[DATA TO EXAMINE Boundary: Start]
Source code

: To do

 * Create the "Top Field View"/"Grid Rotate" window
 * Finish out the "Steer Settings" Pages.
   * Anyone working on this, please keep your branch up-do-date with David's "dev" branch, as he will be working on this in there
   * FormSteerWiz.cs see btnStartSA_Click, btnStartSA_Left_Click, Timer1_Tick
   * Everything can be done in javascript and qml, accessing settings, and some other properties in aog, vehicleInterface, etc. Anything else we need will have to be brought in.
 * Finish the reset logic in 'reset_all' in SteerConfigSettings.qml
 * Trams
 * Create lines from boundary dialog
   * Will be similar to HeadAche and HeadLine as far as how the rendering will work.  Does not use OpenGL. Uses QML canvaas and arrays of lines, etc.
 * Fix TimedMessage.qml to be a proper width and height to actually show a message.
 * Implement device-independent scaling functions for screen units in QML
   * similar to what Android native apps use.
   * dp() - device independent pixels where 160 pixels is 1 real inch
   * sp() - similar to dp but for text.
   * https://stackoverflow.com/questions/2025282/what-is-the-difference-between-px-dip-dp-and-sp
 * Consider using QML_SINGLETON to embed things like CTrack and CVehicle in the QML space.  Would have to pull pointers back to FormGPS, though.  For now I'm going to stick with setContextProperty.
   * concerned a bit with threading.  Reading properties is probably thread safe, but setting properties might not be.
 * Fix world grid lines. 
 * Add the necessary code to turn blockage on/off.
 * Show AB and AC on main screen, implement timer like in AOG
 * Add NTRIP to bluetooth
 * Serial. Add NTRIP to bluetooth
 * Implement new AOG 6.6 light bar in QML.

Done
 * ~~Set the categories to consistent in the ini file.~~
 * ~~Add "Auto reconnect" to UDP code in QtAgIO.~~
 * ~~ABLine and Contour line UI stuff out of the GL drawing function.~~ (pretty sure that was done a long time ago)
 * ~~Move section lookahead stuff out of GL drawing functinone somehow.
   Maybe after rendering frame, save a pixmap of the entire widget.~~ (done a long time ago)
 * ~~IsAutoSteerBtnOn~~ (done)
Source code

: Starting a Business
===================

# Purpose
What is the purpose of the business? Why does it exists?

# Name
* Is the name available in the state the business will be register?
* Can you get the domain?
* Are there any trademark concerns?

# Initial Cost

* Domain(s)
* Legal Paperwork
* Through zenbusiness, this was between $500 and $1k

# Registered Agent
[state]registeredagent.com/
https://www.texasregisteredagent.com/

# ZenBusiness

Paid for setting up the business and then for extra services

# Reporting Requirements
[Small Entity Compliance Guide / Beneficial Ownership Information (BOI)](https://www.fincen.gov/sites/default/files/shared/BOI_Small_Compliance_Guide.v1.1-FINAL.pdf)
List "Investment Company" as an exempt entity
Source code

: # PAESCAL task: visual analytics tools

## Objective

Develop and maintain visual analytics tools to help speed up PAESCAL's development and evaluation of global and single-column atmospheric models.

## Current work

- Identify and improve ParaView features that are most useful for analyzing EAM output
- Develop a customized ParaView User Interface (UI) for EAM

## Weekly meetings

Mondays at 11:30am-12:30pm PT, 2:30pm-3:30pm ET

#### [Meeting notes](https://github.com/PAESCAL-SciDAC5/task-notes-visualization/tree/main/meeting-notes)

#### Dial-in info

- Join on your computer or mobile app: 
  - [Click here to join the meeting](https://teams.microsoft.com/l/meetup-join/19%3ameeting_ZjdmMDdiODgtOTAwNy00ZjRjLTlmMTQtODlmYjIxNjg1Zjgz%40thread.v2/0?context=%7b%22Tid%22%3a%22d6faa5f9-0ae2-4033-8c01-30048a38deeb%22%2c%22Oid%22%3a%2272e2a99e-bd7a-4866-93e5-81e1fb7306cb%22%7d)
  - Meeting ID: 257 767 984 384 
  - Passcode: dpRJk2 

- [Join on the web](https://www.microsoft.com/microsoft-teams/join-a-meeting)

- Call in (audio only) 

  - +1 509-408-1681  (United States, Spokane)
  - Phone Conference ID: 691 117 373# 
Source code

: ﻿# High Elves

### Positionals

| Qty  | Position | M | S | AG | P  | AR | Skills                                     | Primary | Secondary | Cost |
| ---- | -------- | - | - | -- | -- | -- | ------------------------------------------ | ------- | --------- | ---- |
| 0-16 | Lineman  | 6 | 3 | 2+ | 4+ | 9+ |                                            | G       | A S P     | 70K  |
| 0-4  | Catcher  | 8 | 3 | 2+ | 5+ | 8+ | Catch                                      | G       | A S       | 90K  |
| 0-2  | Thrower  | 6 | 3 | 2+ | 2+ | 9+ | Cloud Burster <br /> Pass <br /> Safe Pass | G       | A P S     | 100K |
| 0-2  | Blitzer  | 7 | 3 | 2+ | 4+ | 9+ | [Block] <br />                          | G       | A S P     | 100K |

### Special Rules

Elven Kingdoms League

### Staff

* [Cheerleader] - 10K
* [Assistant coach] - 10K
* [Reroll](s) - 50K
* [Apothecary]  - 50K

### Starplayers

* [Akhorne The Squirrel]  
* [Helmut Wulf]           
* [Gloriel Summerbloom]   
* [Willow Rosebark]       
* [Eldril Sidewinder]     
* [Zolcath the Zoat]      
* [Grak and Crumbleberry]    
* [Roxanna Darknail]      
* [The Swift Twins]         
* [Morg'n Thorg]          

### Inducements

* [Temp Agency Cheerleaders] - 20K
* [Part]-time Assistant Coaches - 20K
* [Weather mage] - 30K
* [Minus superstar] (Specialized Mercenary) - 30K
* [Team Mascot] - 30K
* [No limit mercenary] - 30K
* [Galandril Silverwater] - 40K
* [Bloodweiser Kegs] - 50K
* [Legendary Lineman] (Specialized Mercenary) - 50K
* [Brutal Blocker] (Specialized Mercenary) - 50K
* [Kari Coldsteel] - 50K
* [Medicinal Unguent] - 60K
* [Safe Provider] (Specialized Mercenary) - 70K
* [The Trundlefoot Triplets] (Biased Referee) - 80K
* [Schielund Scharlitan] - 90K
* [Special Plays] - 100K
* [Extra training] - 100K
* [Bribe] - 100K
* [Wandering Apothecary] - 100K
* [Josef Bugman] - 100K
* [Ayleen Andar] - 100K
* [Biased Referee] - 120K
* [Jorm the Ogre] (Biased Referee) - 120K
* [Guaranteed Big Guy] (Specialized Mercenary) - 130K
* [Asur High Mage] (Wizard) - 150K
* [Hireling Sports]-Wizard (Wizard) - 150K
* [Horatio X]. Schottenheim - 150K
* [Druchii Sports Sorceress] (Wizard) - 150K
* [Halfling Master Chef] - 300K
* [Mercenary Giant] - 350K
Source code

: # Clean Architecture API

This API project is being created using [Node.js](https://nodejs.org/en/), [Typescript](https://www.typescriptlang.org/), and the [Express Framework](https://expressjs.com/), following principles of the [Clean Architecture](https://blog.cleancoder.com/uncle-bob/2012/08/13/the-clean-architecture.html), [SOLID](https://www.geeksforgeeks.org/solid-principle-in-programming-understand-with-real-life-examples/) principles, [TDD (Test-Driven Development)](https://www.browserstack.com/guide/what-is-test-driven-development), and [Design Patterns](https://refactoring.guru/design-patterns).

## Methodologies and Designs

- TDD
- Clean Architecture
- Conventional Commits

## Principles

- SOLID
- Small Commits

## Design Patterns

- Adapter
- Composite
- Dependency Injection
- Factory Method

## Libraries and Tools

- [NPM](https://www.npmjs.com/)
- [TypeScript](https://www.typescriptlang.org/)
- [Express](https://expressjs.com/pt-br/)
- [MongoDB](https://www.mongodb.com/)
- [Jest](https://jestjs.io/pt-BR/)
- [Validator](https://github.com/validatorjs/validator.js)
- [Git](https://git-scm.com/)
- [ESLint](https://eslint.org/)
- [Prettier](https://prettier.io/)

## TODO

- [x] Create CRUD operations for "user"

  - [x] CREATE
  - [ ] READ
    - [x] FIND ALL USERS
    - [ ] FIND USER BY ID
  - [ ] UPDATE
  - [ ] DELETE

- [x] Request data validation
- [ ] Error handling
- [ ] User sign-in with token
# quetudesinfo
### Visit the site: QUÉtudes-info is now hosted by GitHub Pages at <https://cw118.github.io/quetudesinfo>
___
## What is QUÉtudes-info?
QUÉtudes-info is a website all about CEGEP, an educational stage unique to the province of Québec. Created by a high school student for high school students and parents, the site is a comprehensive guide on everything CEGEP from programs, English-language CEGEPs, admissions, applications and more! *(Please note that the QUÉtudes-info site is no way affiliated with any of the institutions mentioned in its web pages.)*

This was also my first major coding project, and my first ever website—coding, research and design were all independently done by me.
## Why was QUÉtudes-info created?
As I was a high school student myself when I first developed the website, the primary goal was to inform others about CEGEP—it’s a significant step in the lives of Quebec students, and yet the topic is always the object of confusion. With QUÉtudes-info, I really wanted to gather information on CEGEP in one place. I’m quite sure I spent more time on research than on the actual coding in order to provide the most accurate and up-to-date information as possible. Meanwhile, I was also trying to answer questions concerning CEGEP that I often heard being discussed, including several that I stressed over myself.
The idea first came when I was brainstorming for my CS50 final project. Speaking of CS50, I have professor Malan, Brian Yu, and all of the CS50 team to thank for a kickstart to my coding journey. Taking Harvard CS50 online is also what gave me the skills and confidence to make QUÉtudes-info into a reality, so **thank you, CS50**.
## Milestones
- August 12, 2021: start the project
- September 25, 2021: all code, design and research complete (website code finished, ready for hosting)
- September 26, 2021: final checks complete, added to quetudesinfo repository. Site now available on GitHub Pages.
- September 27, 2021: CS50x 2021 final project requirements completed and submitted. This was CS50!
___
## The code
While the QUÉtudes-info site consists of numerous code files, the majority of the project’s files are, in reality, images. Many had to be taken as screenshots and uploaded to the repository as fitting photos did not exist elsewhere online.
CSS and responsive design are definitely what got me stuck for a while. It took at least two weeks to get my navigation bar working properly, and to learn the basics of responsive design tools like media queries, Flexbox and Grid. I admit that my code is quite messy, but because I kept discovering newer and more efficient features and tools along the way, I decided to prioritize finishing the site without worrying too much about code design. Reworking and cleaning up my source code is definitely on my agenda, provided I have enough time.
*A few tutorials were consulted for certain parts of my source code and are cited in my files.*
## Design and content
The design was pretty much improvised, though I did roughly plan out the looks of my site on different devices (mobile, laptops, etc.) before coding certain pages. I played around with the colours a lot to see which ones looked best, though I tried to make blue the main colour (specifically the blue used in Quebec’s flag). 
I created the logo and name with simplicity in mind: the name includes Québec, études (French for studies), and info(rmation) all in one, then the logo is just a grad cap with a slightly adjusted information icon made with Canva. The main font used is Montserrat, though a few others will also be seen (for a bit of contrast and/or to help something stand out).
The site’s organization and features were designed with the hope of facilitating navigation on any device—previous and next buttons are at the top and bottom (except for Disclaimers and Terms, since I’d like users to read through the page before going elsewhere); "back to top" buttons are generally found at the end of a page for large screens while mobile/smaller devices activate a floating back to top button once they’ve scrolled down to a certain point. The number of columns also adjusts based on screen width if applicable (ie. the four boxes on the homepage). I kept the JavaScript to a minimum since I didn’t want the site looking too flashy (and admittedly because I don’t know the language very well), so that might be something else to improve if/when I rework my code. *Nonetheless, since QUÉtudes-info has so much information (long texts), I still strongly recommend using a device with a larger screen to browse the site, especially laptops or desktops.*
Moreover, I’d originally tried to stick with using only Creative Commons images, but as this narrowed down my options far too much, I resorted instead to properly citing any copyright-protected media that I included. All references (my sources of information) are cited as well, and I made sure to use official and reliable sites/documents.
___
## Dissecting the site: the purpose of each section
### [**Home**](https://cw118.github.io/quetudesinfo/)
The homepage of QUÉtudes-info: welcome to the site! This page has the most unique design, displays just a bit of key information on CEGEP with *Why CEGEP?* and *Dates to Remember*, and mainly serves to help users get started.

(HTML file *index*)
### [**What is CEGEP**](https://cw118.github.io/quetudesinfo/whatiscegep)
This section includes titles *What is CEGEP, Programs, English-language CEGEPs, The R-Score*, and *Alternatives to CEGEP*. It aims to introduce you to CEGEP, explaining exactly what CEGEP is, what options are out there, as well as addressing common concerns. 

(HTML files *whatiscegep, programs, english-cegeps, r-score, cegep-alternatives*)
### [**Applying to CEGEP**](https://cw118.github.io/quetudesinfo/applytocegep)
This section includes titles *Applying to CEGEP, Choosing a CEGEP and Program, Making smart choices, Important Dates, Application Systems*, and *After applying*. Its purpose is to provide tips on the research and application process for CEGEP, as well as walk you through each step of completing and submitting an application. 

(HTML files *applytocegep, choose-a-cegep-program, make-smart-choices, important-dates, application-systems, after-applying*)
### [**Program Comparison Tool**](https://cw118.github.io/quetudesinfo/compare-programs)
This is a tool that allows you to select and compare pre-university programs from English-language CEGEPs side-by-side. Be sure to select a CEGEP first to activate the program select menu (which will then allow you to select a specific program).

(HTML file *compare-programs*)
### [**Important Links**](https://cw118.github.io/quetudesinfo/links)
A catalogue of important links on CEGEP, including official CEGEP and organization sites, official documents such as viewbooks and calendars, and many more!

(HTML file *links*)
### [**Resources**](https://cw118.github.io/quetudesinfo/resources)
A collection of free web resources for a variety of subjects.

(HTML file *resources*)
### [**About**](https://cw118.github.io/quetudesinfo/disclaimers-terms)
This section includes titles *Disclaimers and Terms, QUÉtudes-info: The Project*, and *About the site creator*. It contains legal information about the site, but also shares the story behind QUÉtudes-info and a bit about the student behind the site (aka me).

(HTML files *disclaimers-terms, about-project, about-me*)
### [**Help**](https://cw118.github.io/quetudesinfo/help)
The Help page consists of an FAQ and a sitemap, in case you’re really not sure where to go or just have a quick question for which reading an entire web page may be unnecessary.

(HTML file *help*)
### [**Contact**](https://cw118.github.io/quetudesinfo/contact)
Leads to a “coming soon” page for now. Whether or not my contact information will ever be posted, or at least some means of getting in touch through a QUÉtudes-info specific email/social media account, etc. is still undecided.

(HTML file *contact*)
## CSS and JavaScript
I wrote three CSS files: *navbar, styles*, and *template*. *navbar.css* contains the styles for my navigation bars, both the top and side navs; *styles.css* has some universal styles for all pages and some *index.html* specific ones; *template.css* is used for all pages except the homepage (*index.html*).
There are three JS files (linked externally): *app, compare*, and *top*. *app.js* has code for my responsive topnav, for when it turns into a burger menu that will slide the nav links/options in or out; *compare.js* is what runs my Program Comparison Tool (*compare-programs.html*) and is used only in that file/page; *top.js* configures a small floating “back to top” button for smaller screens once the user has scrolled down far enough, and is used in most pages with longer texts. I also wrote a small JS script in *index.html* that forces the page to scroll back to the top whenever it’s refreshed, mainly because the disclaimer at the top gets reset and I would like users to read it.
[DATA TO EXAMINE Boundary: End]
* _EXERCISE PROMPT_:
Please print, exactly and with nothing else, the lines from the first line of the entries through the line containing "was done a long time ago)".

* _EXERCISE RESPONSE_:
Source code

: To do

 * Create the "Top Field View"/"Grid Rotate" window
 * Finish out the "Steer Settings" Pages.
   * Anyone working on this, please keep your branch up-do-date with David's "dev" branch, as he will be working on this in there
   * FormSteerWiz.cs see btnStartSA_Click, btnStartSA_Left_Click, Timer1_Tick
   * Everything can be done in javascript and qml, accessing settings, and some other properties in aog, vehicleInterface, etc. Anything else we need will have to be brought in.
 * Finish the reset logic in 'reset_all' in SteerConfigSettings.qml
 * Trams
 * Create lines from boundary dialog
   * Will be similar to HeadAche and HeadLine as far as how the rendering will work.  Does not use OpenGL. Uses QML canvaas and arrays of lines, etc.
 * Fix TimedMessage.qml to be a proper width and height to actually show a message.
 * Implement device-independent scaling functions for screen units in QML
   * similar to what Android native apps use.
   * dp() - device independent pixels where 160 pixels is 1 real inch
   * sp() - similar to dp but for text.
   * https://stackoverflow.com/questions/2025282/what-is-the-difference-between-px-dip-dp-and-sp
 * Consider using QML_SINGLETON to embed things like CTrack and CVehicle in the QML space.  Would have to pull pointers back to FormGPS, though.  For now I'm going to stick with setContextProperty.
   * concerned a bit with threading.  Reading properties is probably thread safe, but setting properties might not be.
 * Fix world grid lines. 
 * Add the necessary code to turn blockage on/off.
 * Show AB and AC on main screen, implement timer like in AOG
 * Add NTRIP to bluetooth
 * Serial. Add NTRIP to bluetooth
 * Implement new AOG 6.6 light bar in QML.

Done
 * ~~Set the categories to consistent in the ini file.~~
 * ~~Add "Auto reconnect" to UDP code in QtAgIO.~~
 * ~~ABLine and Contour line UI stuff out of the GL drawing function.~~ (pretty sure that was done a long time ago)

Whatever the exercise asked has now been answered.